> EXERCISE INSTRUCTIONS:
Each line of the material holding the word "passed" must be identified and copied.

_ _ _ _

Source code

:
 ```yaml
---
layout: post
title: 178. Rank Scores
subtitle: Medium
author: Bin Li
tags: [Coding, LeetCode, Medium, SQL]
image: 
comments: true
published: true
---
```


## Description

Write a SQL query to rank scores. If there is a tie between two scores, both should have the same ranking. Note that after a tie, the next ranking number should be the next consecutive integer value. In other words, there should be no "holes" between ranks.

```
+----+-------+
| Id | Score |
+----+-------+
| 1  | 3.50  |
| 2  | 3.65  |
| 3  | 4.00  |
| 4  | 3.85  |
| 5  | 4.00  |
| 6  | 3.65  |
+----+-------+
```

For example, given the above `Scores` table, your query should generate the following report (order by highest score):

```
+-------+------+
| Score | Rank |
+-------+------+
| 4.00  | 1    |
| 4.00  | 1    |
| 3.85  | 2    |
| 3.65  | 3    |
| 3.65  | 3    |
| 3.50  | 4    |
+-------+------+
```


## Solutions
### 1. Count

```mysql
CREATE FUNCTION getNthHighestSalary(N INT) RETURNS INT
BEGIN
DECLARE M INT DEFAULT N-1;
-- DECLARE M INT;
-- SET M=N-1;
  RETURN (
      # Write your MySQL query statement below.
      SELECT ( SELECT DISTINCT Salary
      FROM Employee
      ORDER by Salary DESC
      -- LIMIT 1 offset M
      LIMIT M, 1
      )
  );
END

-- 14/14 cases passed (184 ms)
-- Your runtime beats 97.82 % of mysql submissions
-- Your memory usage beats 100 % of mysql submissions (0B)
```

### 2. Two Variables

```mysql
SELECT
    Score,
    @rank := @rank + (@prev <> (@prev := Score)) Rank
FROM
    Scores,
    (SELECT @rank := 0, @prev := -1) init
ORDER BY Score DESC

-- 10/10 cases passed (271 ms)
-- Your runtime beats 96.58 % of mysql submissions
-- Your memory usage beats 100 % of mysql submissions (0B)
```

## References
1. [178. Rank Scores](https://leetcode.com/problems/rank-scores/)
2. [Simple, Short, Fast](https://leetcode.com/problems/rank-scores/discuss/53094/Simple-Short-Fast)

_ _ _ _

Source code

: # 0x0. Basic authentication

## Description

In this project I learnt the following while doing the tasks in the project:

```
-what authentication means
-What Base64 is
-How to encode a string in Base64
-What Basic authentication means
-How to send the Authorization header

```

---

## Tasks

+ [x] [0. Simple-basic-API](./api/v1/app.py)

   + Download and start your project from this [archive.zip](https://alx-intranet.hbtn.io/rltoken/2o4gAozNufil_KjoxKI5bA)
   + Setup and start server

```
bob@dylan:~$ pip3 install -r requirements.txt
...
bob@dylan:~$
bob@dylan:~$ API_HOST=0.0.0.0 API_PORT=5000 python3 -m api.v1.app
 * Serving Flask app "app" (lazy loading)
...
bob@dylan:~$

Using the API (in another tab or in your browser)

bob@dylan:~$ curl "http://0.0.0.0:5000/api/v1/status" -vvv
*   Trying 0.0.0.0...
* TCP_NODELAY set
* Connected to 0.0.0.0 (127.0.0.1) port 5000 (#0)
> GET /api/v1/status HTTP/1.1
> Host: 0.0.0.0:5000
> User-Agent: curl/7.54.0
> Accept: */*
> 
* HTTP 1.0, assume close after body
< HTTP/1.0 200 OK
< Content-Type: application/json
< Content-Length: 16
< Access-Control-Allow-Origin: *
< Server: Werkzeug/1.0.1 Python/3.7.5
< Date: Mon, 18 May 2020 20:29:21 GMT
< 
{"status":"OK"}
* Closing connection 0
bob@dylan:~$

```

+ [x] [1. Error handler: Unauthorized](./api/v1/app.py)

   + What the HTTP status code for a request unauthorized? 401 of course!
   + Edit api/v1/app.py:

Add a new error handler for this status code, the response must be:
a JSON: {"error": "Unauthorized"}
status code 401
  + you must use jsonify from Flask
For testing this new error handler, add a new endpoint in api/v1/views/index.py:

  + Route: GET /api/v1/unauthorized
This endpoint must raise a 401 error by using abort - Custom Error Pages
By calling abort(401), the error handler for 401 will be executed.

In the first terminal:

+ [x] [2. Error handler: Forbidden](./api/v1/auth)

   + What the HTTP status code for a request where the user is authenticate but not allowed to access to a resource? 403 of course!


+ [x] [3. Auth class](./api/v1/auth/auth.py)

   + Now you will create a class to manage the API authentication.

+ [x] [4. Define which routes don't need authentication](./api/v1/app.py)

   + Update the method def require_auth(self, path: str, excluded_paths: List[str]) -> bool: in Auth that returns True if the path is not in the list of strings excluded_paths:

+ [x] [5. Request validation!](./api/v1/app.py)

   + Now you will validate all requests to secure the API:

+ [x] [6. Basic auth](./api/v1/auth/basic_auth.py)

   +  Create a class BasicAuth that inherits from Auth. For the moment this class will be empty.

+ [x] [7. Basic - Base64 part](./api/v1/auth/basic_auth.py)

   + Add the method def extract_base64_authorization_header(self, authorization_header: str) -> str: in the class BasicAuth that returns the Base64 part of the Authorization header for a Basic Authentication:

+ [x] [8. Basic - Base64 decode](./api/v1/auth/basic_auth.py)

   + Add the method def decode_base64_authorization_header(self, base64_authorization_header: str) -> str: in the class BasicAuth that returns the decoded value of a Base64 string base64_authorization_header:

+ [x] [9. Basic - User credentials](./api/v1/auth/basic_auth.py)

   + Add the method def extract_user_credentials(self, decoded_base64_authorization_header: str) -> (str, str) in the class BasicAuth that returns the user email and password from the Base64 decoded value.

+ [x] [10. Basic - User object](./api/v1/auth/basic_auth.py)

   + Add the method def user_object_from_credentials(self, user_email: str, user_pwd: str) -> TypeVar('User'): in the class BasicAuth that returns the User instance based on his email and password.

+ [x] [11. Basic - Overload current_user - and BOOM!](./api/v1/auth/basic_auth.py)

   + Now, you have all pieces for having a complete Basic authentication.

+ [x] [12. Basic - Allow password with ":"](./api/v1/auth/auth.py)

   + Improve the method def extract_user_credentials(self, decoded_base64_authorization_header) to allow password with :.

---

_ _ _ _

> ANSWER FOR THIS EXERCISE:
-- 14/14 cases passed (184 ms)
-- 10/10 cases passed (271 ms)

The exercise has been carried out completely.